We examined muscle activation in human subjects over a range of speeds during both walking and running. Consistent with our previous result on the effects of walking speed (Ivanenko, et al., 2004b), we found that speed changes during both walking and running are associated with increases in the intensity of muscle activation and only minor changes in their relative timings. The same 5 activation components accounted for muscle activity during either walking or running over the entire speed range tested. Moreover, in spite of significant differences in the overall characteristics of the two gaits, we found that major differences in muscle activation timing occurred only during stance, while walking and running timing was basically the same during the swing phase.
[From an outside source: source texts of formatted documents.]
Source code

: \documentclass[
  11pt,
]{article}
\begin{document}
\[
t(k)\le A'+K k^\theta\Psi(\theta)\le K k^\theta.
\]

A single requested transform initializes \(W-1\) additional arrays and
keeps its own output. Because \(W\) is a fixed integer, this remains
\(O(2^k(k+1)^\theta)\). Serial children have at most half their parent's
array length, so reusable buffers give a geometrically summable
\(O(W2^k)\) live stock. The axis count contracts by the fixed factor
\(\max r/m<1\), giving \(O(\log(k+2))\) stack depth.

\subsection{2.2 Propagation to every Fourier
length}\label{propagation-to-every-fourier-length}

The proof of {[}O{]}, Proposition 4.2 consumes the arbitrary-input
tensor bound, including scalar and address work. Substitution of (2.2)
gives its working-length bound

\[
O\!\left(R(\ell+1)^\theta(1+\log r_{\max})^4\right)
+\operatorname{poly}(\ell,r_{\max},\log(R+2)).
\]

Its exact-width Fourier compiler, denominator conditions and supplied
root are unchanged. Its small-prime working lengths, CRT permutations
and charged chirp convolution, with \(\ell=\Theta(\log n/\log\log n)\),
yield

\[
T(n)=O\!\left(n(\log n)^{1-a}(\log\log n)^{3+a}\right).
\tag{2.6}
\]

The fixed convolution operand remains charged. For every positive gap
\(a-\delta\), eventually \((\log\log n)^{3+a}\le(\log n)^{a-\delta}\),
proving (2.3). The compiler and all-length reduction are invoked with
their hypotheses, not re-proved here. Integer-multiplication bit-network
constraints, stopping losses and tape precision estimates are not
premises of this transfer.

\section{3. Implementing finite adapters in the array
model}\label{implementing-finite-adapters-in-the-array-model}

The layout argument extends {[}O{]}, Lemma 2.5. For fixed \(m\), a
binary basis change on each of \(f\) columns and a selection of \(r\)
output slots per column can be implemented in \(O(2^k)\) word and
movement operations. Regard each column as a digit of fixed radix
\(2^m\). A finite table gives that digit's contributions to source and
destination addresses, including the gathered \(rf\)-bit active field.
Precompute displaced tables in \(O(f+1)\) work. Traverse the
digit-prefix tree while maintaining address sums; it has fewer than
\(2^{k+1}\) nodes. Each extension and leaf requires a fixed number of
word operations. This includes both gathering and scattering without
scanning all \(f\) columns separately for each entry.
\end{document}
Speed vs gait effects Changes in locomotion speed are accompanied by changes in cycle length and cycle duration as well as in the fraction of the cycle devoted to stance or swing. While such changes are also accompanied by changes in muscle activation patterns, most of these scale with the cycle duration, so that changes in activation intensity seem to dominate (Murray et al., 1984; Winter and Jack, 1987; Andersson et al., 1997; Prilutsky and Gregor, 2001; Ivanenko et al., 2004b; den Otter et al., 2004). Gait changes on the other hand, such as the transition from walking to running, are often considered to involve a different muscle usage and not just more intense muscle activation. However, this is not what we found. The major change in muscle activation during running compared to walking was a phase shift attributable to a single activation component during stance, while the muscles activated by the shifted component remained the same. Increasing running speeds, from 7 to 12 km/h, was mostly accompanied by a similar activation of leg muscles and somewhat more intense activation of trunk and shoulder muscles.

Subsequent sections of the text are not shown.